Going line by line through the entries below, count those that contain "Kafka". Give the number by itself.

(EXCERPTED RECORDS Opens)

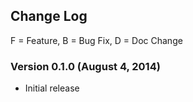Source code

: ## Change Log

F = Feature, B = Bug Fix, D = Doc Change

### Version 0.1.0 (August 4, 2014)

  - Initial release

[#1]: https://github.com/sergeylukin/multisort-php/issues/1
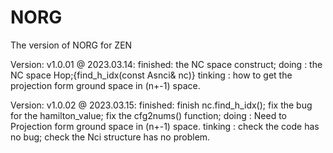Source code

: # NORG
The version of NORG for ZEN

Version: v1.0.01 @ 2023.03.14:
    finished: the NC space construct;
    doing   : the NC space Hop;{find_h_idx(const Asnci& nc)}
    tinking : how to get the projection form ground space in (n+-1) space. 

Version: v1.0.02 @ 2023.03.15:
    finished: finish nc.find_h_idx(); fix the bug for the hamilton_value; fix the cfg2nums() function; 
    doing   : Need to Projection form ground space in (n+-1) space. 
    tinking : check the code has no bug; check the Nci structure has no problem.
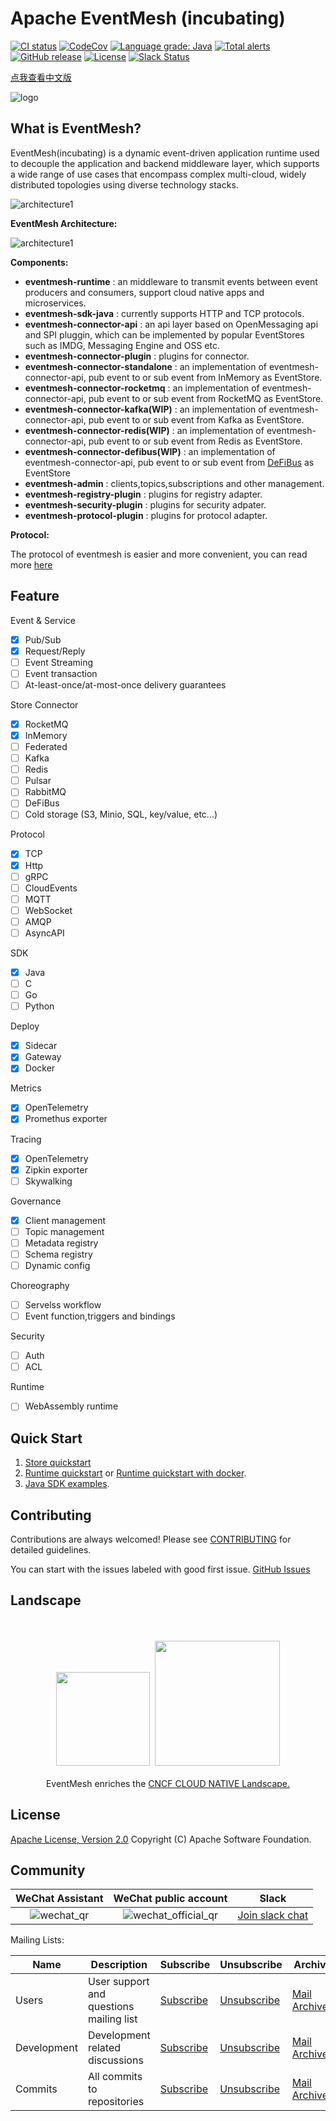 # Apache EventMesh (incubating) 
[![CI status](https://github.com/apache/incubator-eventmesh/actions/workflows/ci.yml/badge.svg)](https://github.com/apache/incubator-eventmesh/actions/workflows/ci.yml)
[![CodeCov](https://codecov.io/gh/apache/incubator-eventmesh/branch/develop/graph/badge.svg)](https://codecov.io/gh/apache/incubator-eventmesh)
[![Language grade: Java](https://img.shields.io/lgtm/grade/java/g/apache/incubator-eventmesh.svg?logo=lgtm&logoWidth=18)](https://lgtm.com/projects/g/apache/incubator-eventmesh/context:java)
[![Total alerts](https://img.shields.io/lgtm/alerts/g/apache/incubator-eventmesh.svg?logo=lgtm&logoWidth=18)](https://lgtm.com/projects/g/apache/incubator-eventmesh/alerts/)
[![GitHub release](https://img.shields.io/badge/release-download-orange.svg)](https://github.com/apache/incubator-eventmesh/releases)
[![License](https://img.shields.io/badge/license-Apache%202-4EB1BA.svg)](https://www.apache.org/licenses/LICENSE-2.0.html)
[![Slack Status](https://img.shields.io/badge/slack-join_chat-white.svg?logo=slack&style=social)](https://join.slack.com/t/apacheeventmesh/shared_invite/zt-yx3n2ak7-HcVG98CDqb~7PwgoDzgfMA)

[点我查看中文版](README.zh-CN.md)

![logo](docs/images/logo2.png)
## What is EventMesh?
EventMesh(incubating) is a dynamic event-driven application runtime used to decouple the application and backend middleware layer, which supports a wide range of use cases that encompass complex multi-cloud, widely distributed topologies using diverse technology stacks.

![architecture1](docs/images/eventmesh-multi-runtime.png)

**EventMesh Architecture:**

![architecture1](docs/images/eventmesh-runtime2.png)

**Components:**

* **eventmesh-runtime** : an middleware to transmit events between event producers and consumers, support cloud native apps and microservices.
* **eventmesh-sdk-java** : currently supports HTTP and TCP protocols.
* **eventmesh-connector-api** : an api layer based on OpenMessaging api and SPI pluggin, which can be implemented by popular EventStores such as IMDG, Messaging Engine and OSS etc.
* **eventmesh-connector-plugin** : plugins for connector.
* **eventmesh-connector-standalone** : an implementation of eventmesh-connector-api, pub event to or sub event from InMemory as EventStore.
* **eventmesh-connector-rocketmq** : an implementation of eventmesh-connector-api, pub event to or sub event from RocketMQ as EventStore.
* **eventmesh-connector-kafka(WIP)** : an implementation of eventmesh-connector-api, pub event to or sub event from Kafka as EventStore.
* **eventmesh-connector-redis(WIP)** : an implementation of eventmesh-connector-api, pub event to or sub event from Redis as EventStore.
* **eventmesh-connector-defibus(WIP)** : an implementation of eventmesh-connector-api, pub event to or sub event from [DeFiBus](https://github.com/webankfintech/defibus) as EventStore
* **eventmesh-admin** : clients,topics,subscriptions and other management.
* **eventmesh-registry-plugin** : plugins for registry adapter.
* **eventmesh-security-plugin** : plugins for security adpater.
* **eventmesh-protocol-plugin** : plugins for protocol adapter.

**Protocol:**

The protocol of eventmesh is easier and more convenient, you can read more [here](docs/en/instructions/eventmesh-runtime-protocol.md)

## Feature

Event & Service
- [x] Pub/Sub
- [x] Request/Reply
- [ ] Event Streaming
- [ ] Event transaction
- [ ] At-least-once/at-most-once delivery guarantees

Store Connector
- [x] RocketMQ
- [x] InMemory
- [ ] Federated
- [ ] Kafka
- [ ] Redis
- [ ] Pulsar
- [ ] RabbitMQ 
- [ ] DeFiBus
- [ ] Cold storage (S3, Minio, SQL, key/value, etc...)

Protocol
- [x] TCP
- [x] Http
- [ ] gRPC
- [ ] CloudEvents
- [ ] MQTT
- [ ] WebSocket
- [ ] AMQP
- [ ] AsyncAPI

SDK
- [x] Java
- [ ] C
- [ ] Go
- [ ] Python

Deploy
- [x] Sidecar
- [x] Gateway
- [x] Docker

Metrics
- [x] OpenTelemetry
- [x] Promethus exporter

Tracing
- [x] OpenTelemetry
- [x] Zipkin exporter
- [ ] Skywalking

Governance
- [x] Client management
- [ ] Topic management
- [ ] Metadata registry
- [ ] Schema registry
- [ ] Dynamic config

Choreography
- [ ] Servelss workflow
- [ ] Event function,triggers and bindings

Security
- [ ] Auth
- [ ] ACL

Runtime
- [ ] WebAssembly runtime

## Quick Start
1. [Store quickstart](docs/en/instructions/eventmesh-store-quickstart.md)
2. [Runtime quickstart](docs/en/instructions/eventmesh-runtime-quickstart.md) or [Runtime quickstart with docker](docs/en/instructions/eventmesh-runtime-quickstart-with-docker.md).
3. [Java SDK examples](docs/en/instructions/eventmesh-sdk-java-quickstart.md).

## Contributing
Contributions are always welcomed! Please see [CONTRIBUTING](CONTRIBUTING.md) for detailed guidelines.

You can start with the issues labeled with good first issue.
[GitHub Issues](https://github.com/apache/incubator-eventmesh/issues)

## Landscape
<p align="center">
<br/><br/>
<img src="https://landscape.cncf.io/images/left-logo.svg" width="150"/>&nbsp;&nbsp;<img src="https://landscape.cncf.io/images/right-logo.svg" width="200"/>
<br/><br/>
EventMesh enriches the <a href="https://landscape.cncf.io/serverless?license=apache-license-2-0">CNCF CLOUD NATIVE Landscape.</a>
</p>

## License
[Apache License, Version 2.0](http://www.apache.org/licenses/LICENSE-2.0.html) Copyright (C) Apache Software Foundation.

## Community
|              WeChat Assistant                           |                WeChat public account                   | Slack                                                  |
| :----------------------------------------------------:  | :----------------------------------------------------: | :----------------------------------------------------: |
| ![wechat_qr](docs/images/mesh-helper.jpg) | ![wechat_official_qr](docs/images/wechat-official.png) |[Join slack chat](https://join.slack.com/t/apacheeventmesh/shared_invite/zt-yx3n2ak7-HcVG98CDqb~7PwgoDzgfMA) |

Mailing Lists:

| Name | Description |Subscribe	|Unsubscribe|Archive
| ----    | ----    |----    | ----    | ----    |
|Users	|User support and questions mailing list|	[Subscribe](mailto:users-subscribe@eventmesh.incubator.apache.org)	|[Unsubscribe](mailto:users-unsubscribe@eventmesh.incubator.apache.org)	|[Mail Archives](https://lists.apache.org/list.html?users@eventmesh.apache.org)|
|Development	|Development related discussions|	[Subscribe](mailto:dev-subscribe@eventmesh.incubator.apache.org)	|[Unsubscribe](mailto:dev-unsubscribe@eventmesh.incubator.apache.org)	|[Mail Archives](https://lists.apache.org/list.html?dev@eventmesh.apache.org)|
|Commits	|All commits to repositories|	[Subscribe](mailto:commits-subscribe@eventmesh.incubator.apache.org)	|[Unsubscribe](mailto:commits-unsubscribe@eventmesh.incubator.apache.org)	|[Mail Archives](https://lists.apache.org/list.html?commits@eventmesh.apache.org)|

(EXCERPTED RECORDS Closes)

### OUTPUT
2